Reproduce, with no edits, the line that contains "自动配置还为 Telnet 和" and all the lines that follow it, ending with the last line of the records.

*** Opening of EXCERPTED DATA ***

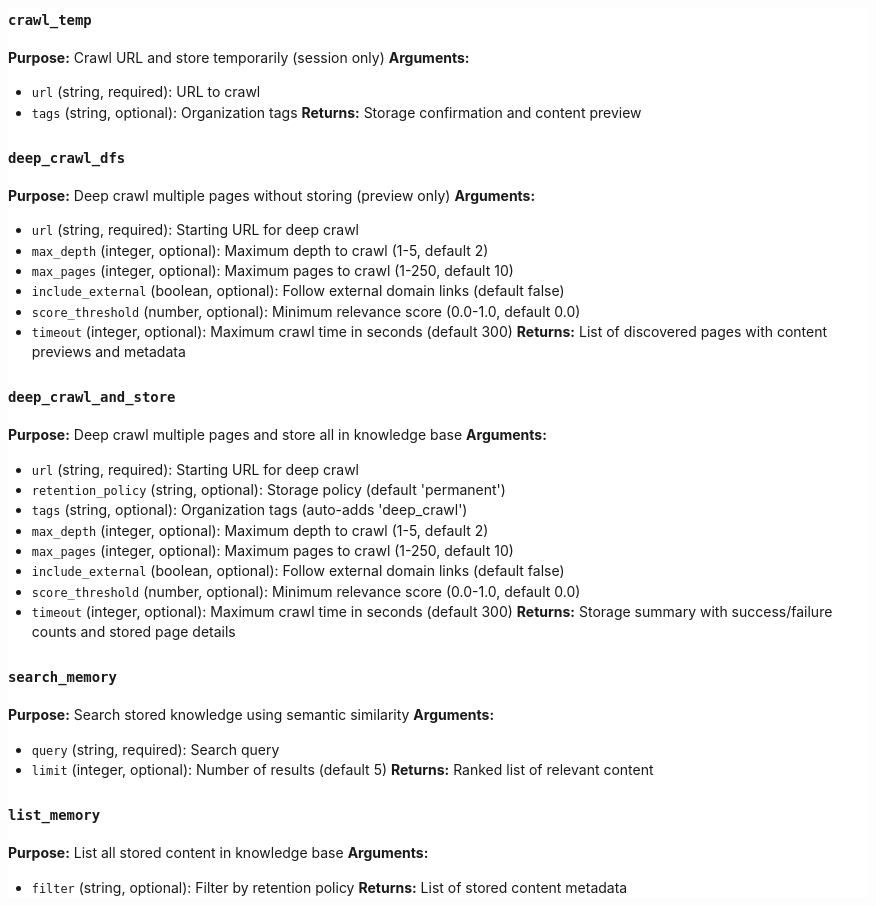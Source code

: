 ### `crawl_temp`

**Purpose:** Crawl URL and store temporarily (session only)
**Arguments:**

- `url` (string, required): URL to crawl
- `tags` (string, optional): Organization tags
  **Returns:** Storage confirmation and content preview

### `deep_crawl_dfs`

**Purpose:** Deep crawl multiple pages without storing (preview only)
**Arguments:**

- `url` (string, required): Starting URL for deep crawl
- `max_depth` (integer, optional): Maximum depth to crawl (1-5, default 2)
- `max_pages` (integer, optional): Maximum pages to crawl (1-250, default 10)
- `include_external` (boolean, optional): Follow external domain links (default false)
- `score_threshold` (number, optional): Minimum relevance score (0.0-1.0, default 0.0)
- `timeout` (integer, optional): Maximum crawl time in seconds (default 300)
  **Returns:** List of discovered pages with content previews and metadata

### `deep_crawl_and_store`

**Purpose:** Deep crawl multiple pages and store all in knowledge base
**Arguments:**

- `url` (string, required): Starting URL for deep crawl
- `retention_policy` (string, optional): Storage policy (default 'permanent')
- `tags` (string, optional): Organization tags (auto-adds 'deep_crawl')
- `max_depth` (integer, optional): Maximum depth to crawl (1-5, default 2)
- `max_pages` (integer, optional): Maximum pages to crawl (1-250, default 10)
- `include_external` (boolean, optional): Follow external domain links (default false)
- `score_threshold` (number, optional): Minimum relevance score (0.0-1.0, default 0.0)
- `timeout` (integer, optional): Maximum crawl time in seconds (default 300)
  **Returns:** Storage summary with success/failure counts and stored page details

### `search_memory`

**Purpose:** Search stored knowledge using semantic similarity
**Arguments:**

- `query` (string, required): Search query
- `limit` (integer, optional): Number of results (default 5)
  **Returns:** Ranked list of relevant content

### `list_memory`

**Purpose:** List all stored content in knowledge base
**Arguments:**

- `filter` (string, optional): Filter by retention policy
  **Returns:** List of stored content metadata
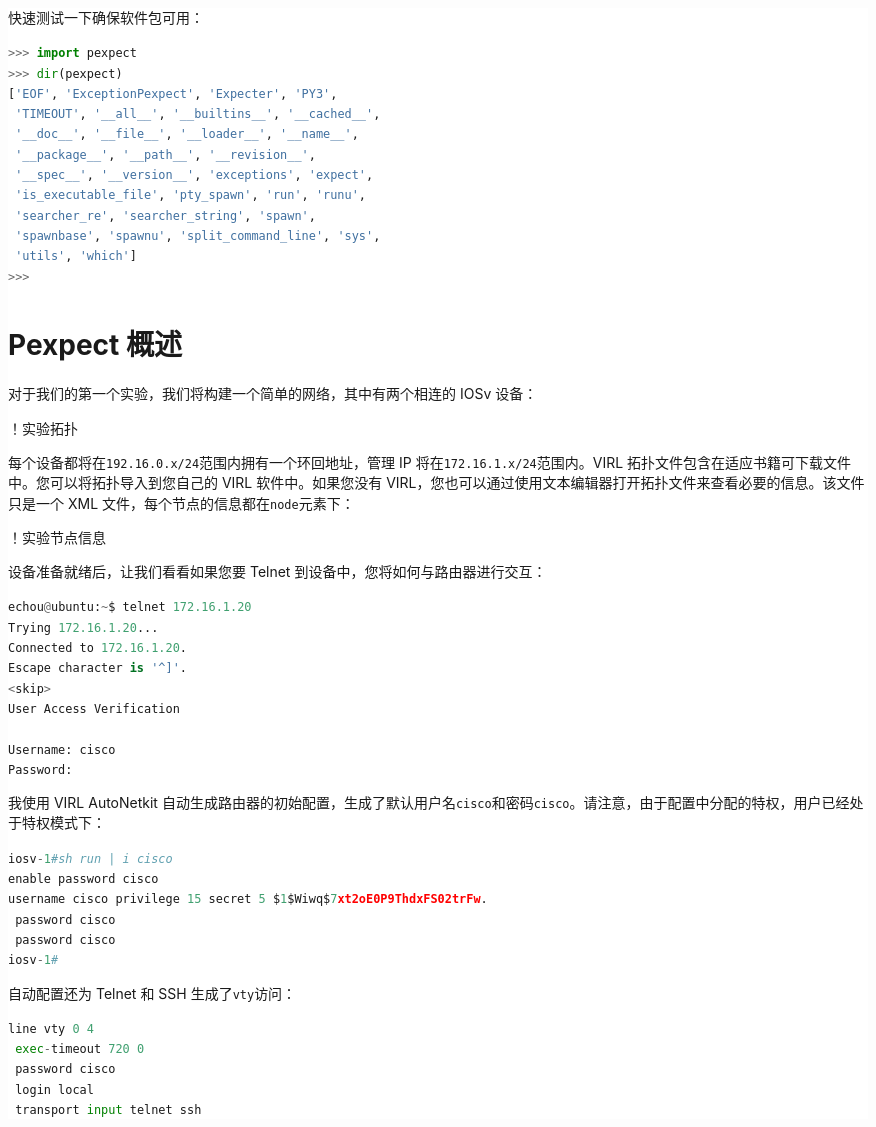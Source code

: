 快速测试一下确保软件包可用：

```py
>>> import pexpect
>>> dir(pexpect)
['EOF', 'ExceptionPexpect', 'Expecter', 'PY3', 
 'TIMEOUT', '__all__', '__builtins__', '__cached__', 
 '__doc__', '__file__', '__loader__', '__name__', 
 '__package__', '__path__', '__revision__', 
 '__spec__', '__version__', 'exceptions', 'expect', 
 'is_executable_file', 'pty_spawn', 'run', 'runu', 
 'searcher_re', 'searcher_string', 'spawn', 
 'spawnbase', 'spawnu', 'split_command_line', 'sys',
 'utils', 'which']
>>> 
```

# Pexpect 概述

对于我们的第一个实验，我们将构建一个简单的网络，其中有两个相连的 IOSv 设备：

！[](assets/8ae3d89a-e435-42d3-bab2-6835055f9cae.png)实验拓扑

每个设备都将在`192.16.0.x/24`范围内拥有一个环回地址，管理 IP 将在`172.16.1.x/24`范围内。VIRL 拓扑文件包含在适应书籍可下载文件中。您可以将拓扑导入到您自己的 VIRL 软件中。如果您没有 VIRL，您也可以通过使用文本编辑器打开拓扑文件来查看必要的信息。该文件只是一个 XML 文件，每个节点的信息都在`node`元素下：

！[](assets/15ca7c31-52f3-4c40-a953-ea2b7a79cb45.png)实验节点信息

设备准备就绪后，让我们看看如果您要 Telnet 到设备中，您将如何与路由器进行交互：

```py
echou@ubuntu:~$ telnet 172.16.1.20
Trying 172.16.1.20...
Connected to 172.16.1.20.
Escape character is '^]'.
<skip>
User Access Verification

Username: cisco
Password:
```

我使用 VIRL AutoNetkit 自动生成路由器的初始配置，生成了默认用户名`cisco`和密码`cisco`。请注意，由于配置中分配的特权，用户已经处于特权模式下：

```py
iosv-1#sh run | i cisco
enable password cisco
username cisco privilege 15 secret 5 $1$Wiwq$7xt2oE0P9ThdxFS02trFw.
 password cisco
 password cisco
iosv-1#
```

自动配置还为 Telnet 和 SSH 生成了`vty`访问：

```py
line vty 0 4
 exec-timeout 720 0
 password cisco
 login local
 transport input telnet ssh
```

*** Close of EXCERPTED DATA ***

- **OUTPUT FOR THIS TASK**
自动配置还为 Telnet 和 SSH 生成了`vty`访问：

```py
line vty 0 4
 exec-timeout 720 0
 password cisco
 login local
 transport input telnet ssh
```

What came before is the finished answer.